The Rio Grande in Brownsville, TX

The Rio Grande Valley is not a valley at all.  For millennia it was one of the continents great alluvial deltas, where flood waters fed by spring snow melts in the Rockies and torrential monsoon rains in the summer flowed down through the deep canyons of the Big Bend country and then, hitting flat lands close to the Gulf of Mexico, spread water, silt, and soil through a maze of every-changing channels and bars.

Today, with the river strangled by dams and sucked down by the demands of people and farms, the grand river creeps sluggishly through Brownsville between low levees, farms, subdivisions, and a here-and-there border wall.  Just beyond where I have parked my RV for a week, a decent college long-jumper, with a bit of a run, could launch from the United States and splash down in Mexican waters just beyond the border in mid-“river”.

Thanks to Brian Clyne at Episcopal Day School in Brownsville and my college friend Michael Amini in San Antonio, I had a completely full week of interviews with a wide range of people who grew up in the Valley.  Importantly, they represent both Hispanic and Anglo voices in this unique border area that has been a cross-cultural mixing pot for more than 200 years.  I can’t possibly share even snippets from all of them in a blog, so here are just a very few quotes from some who shared with me:

Dr. Juliet Garcia, Presidential Medal of Freedom winner

Dr.
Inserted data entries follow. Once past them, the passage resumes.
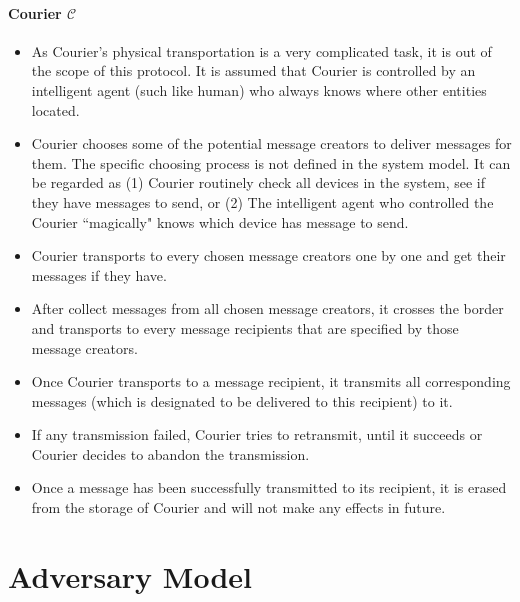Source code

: \paragraph{Courier $\mathcal{C}$}
\begin{itemize}
\item As Courier's physical transportation is a very complicated task, it is out of the scope of this protocol. It is assumed that Courier is controlled by an intelligent agent (such like human) who always knows where other entities located.

\item Courier chooses some of the potential message creators to deliver messages for them. The specific choosing process is not defined in the system model. It can be regarded as (1) Courier routinely check all devices in the system, see if they have messages to send, or (2) The intelligent agent who controlled the Courier ``magically" knows which device has message to send.

\item Courier transports to every chosen message creators one by one and get their messages if they have.

\item After collect messages from all chosen message creators, it crosses the border and transports to every message recipients that are specified by those message creators.

\item Once Courier transports to a message recipient, it transmits all corresponding messages (which is designated to be delivered to this recipient) to it.

\item If any transmission failed, Courier tries to retransmit, until it succeeds or Courier decides to abandon the transmission.

\item Once a message has been successfully transmitted to its recipient, it is erased from the storage of Courier and will not make any effects in future.
\end{itemize}

\section{Adversary Model}
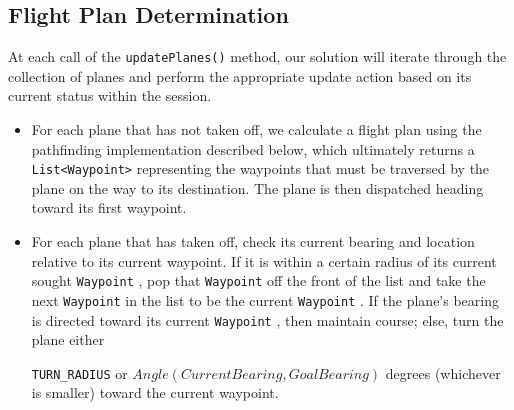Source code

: \documentclass[10pt]{article}
\newcommand{\ms}[1] {
  \texttt{#1}
}
\begin{document}
\subsection{Flight Plan Determination}
At each call of the \ms{updatePlanes()} method, our solution will iterate through the collection of 
planes and perform the appropriate update action based on its current status within the session.
\begin{itemize}
  \item For each plane that has not taken off, we calculate a flight plan using the pathfinding
    implementation described below, which ultimately returns a \ms{List<Waypoint>} representing the waypoints that must
    be traversed by the plane on the way to its destination. The plane is then dispatched heading toward
    its first waypoint.
  \item For each plane that has taken off, check its current bearing and location relative to its
    current waypoint. If it is within a certain radius of its current sought \ms{Waypoint}, pop that \ms{Waypoint} off
    the front of the list and take the next \ms{Waypoint} in the list to be the current \ms{Waypoint}. If the
    plane's bearing is directed toward its current \ms{Waypoint}, then maintain course; else, turn the plane either
    \ms{TURN\_RADIUS} or $Angle(Current Bearing, Goal Bearing)$ degrees (whichever is smaller) toward the current
    waypoint. 
\end{itemize}
    
\end{document}
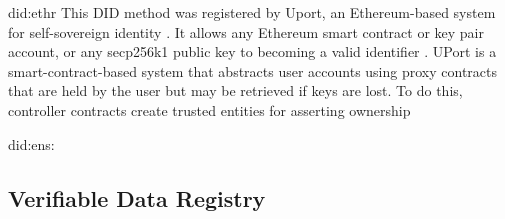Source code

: did:ethr
This DID method was registered by Uport, an Ethereum-based system for self-sovereign identity \cite{Lundkvist_Heck_Torstensson_Mitton_Sena_2016}. It allows any Ethereum smart contract or key pair account, or any secp256k1 public key to becoming a valid identifier \cite{nistor_grassberger_carlin_2022}. UPort is a smart-contract-based system that abstracts user accounts using proxy contracts that are held by the user but may be retrieved if keys are lost. To do this, controller contracts create trusted entities for asserting ownership \cite{8783188}


did:ens:




\subsection{Verifiable Data Registry}

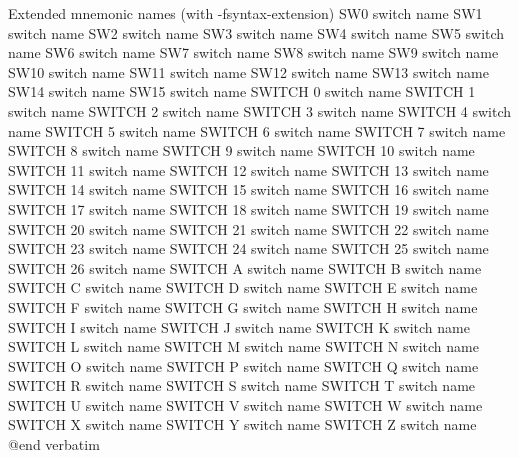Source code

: Extended mnemonic names (with -fsyntax-extension)
SW0                             switch name
SW1                             switch name
SW2                             switch name
SW3                             switch name
SW4                             switch name
SW5                             switch name
SW6                             switch name
SW7                             switch name
SW8                             switch name
SW9                             switch name
SW10                            switch name
SW11                            switch name
SW12                            switch name
SW13                            switch name
SW14                            switch name
SW15                            switch name
SWITCH 0                        switch name
SWITCH 1                        switch name
SWITCH 2                        switch name
SWITCH 3                        switch name
SWITCH 4                        switch name
SWITCH 5                        switch name
SWITCH 6                        switch name
SWITCH 7                        switch name
SWITCH 8                        switch name
SWITCH 9                        switch name
SWITCH 10                       switch name
SWITCH 11                       switch name
SWITCH 12                       switch name
SWITCH 13                       switch name
SWITCH 14                       switch name
SWITCH 15                       switch name
SWITCH 16                       switch name
SWITCH 17                       switch name
SWITCH 18                       switch name
SWITCH 19                       switch name
SWITCH 20                       switch name
SWITCH 21                       switch name
SWITCH 22                       switch name
SWITCH 23                       switch name
SWITCH 24                       switch name
SWITCH 25                       switch name
SWITCH 26                       switch name
SWITCH A                        switch name
SWITCH B                        switch name
SWITCH C                        switch name
SWITCH D                        switch name
SWITCH E                        switch name
SWITCH F                        switch name
SWITCH G                        switch name
SWITCH H                        switch name
SWITCH I                        switch name
SWITCH J                        switch name
SWITCH K                        switch name
SWITCH L                        switch name
SWITCH M                        switch name
SWITCH N                        switch name
SWITCH O                        switch name
SWITCH P                        switch name
SWITCH Q                        switch name
SWITCH R                        switch name
SWITCH S                        switch name
SWITCH T                        switch name
SWITCH U                        switch name
SWITCH V                        switch name
SWITCH W                        switch name
SWITCH X                        switch name
SWITCH Y                        switch name
SWITCH Z                        switch name
@end verbatim

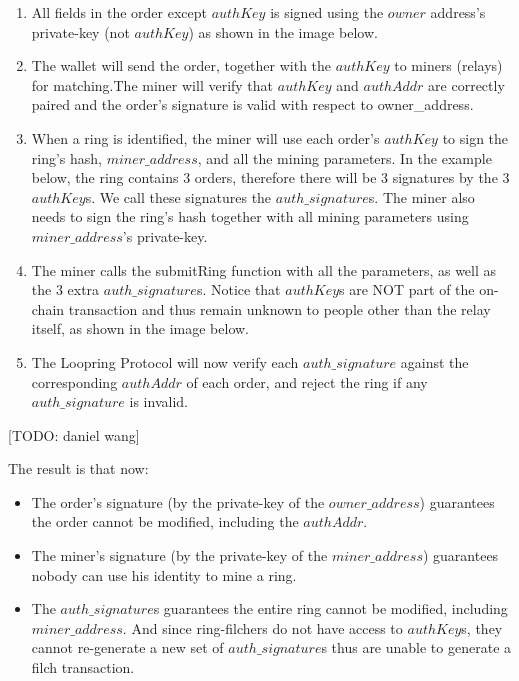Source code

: \documentclass[UTF8,nofonts]{article}
\begin{document}
\begin{multicols}{2}
\begin{enumerate}
	\item All fields in the order except $authKey$ is signed using the $owner$ address's private-key (not $authKey$) as shown in the image below.

	\item The wallet will send the order, together with the $authKey$ to miners (relays) for matching.The miner will verify that $authKey$ and $authAddr$ are correctly paired and the order's signature is valid with respect to owner\_address.

	\item When a ring is identified, the miner will use each order's $authKey$ to sign the ring's hash, $miner\_address$, and all the mining parameters. In the example below, the ring contains 3 orders, therefore there will be 3 signatures by the 3 $authKey$s. We call these signatures the $auth\_signature$s. The miner also needs to sign the ring's hash together with all mining parameters using $miner\_address$'s private-key.

	\item The miner calls the submitRing function with all the parameters, as well as the 3 extra $auth\_signature$s. Notice that $authKey$s are NOT part of the on-chain transaction and thus remain unknown to people other than the relay itself, as shown in the image below.

	\item The Loopring Protocol will now verify each $auth\_signature$ against the corresponding $authAddr$ of each order, and reject the ring if any $auth\_signature$ is invalid.
 
\end{enumerate}
[TODO: daniel wang]


The result is that now:

\begin{itemize}

	\item  The order’s signature (by the private-key of the $owner\_address$) guarantees the order cannot be modified, including the $authAddr$.
	\item  The miner’s signature (by the private-key of the $miner\_address$) guarantees nobody can use his identity to mine a ring.
	\item  The $auth\_signature$s guarantees the entire ring cannot be modified, including $miner\_address$. And since ring-filchers do not have access to $authKey$s, they cannot re-generate a new set of $auth\_signature$s thus are unable to generate a filch transaction.


\end{itemize}
\end{multicols}
\end{document}

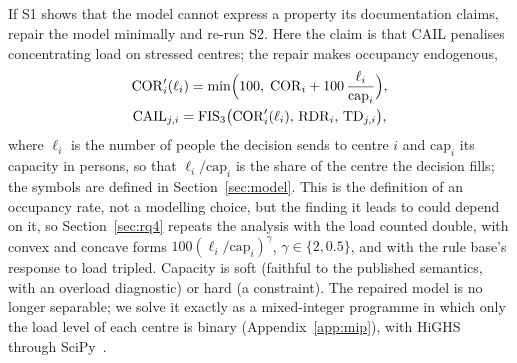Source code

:\documentclass[systems,article,accept,moreauthors,pdftex]{Definitions/mdpi}
\begin{document}
\subsection{ %
}
If S1 shows that the model cannot express a property its documentation claims, repair the
model minimally and re-run S2. Here the claim is that CAIL penalises concentrating load on
stressed centres; the repair makes occupancy endogenous,
\begin{equation}
\begin{gathered}
\mathrm{COR}'_i(\ell_i) = \min\Bigl(100,\; \mathrm{COR}_i + 100\,\frac{\ell_i}{\mathrm{cap}_i}\Bigr),\\
\mathrm{CAIL}_{j,i} = \mathrm{FIS}_3\bigl(\mathrm{COR}'_i(\ell_i),\, \mathrm{RDR}_i,\, \mathrm{TD}_{j,i}\bigr),
\end{gathered}
\label{eq:repair}
\end{equation}
where $\ell_i$ is the number of people the decision sends to centre $i$ and
$\mathrm{cap}_i$ its capacity in persons, so that $\ell_i/\mathrm{cap}_i$ is the share of the
centre the decision fills; the symbols are defined in Section~\ref{sec:model}. This is the
definition of an occupancy rate, not a modelling choice, but the finding it leads to could
depend on it, so Section~\ref{sec:rq4} repeats the analysis with the load counted double, with
convex and concave forms $100(\ell_i/\mathrm{cap}_i)^{\gamma}$, $\gamma \in \{2, 0.5\}$, and with
the rule base's response to load tripled. Capacity is soft (faithful to the published semantics,
with an overload diagnostic) or hard (a constraint). The repaired model is no longer separable;
we solve it exactly as a mixed-integer programme in which only the load level of each centre is
binary (Appendix~\ref{app:mip}), with HiGHS~\cite{huangfu2018highs} through
SciPy~\cite{virtanen2020scipy}.
\end{document}
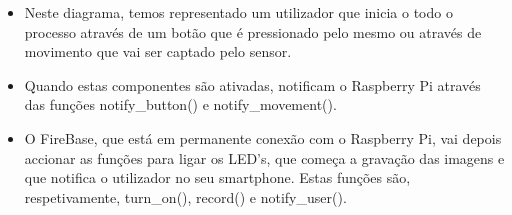 \documentclass{article}
\begin{document}
\begin{itemize}
    \item Neste diagrama, temos representado um utilizador que inicia o todo o processo através de um botão que é pressionado pelo mesmo ou através de movimento que vai ser captado pelo sensor.

    \item Quando estas componentes são ativadas, notificam o Raspberry Pi através das funções notify\_button() e notify\_movement().

    \item O FireBase, que está em permanente conexão com o Raspberry Pi, vai depois accionar as funções para ligar os LED's, que começa a gravação das imagens e que notifica o utilizador no seu smartphone. Estas funções são, respetivamente, turn\_on(), record() e notify\_user().

\end{itemize}

\iffalse
\section{Gantt Chart}

\begin{figure}[h!]
    \centering
    \texttt{[image: diagramas/Gant\_chart.png]}
    \caption{Diagrama de Gantt}
    \label{fig:diagGantt}
\end{figure}
\fi






%
%
%
% 
\end{document}
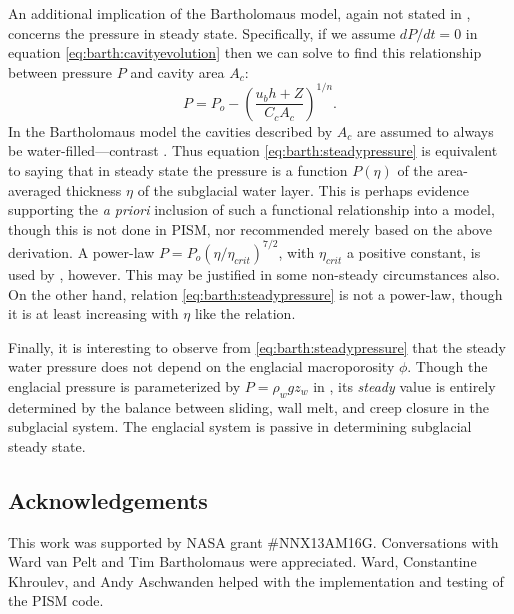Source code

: \documentclass[review,letterpaper]{igs}
\begin{document}
An additional implication of the Bartholomaus model, again not stated in \cite{Bartholomausetal2011}, concerns the pressure in steady state.  Specifically, if we assume $dP/dt=0$ in equation \eqref{eq:barth:cavityevolution} then we can solve to find this relationship between pressure $P$ and cavity area $A_c$:
\begin{equation}
P = P_o - \left(\frac{u_b h + Z}{C_c A_c}\right)^{1/n}. \label{eq:barth:steadypressure}
\end{equation}
In the Bartholomaus model the cavities described by $A_c$ are assumed to always be water-filled---contrast \citep{Schoofetal2012}.  Thus equation \eqref{eq:barth:steadypressure} is equivalent to saying that in steady state the pressure is a function $P(\eta)$ of the area-averaged thickness $\eta$ of the subglacial water layer.  This is perhaps evidence supporting the \emph{a priori} inclusion of such a functional relationship into a model, though this is not done in PISM, nor recommended merely based on the above derivation.  A power-law $P = P_o (\eta/\eta_{crit})^{7/2}$, with $\eta_{crit}$ a positive constant, is used by \cite{FlowersClarke2002_theory}, however.  This may be justified in some non-steady circumstances also.  On the other hand, relation \eqref{eq:barth:steadypressure} is not a power-law, though it is at least increasing with $\eta$ like the \cite{FlowersClarke2002_theory} relation.

Finally, it is interesting to observe from \eqref{eq:barth:steadypressure} that the steady water pressure does not depend on the englacial macroporosity $\phi$.  Though the englacial pressure is parameterized by $P=\rho_w g z_w$ in \cite{Bartholomausetal2011}, its \emph{steady} value is entirely determined by the balance between sliding, wall melt, and creep closure in the subglacial system.  The englacial system is passive in determining subglacial steady state.


\subsection*{Acknowledgements}  This work was supported by NASA grant \#NNX13AM16G.  Conversations with Ward van Pelt and Tim Bartholomaus were appreciated.  Ward, Constantine Khroulev, and Andy Aschwanden helped with the implementation and testing of the PISM code.



\end{document}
Juliet Garcia, the first Hispanic woman to be president of a major American university, and recipient of the Presidential Medal of Freedom:

“The Mexican Americans in Harlingen lived literally on the wrong side of the tracks. Even though my grandfather owned property in downtown Harlingen, his home was on the wrong side of the tracks. They could only go to the public swimming pool once a year to swim and the next day they cleaned out the pool.”

“History is written by the conquerors, right? The history I write does not demean your version. But it is a version and it demands to be surfaced and told. My husband and I took our kids to see the Alamo. They were little at the time. We left the Alamo and we watched a little video afterwards about the Battle of the Alamo. And one of my sons asks, ‘Mom at the Alamo, did we win or lose?’ and that was a perfectly sane question! Because what he heard there was, ‘We beat those Mexicans, thank God.”

“The notion of the common good; if we should teach anything, maybe that’s what every class should start out with, what the common good is, just to teach the term, because I think it’s gotten lost.”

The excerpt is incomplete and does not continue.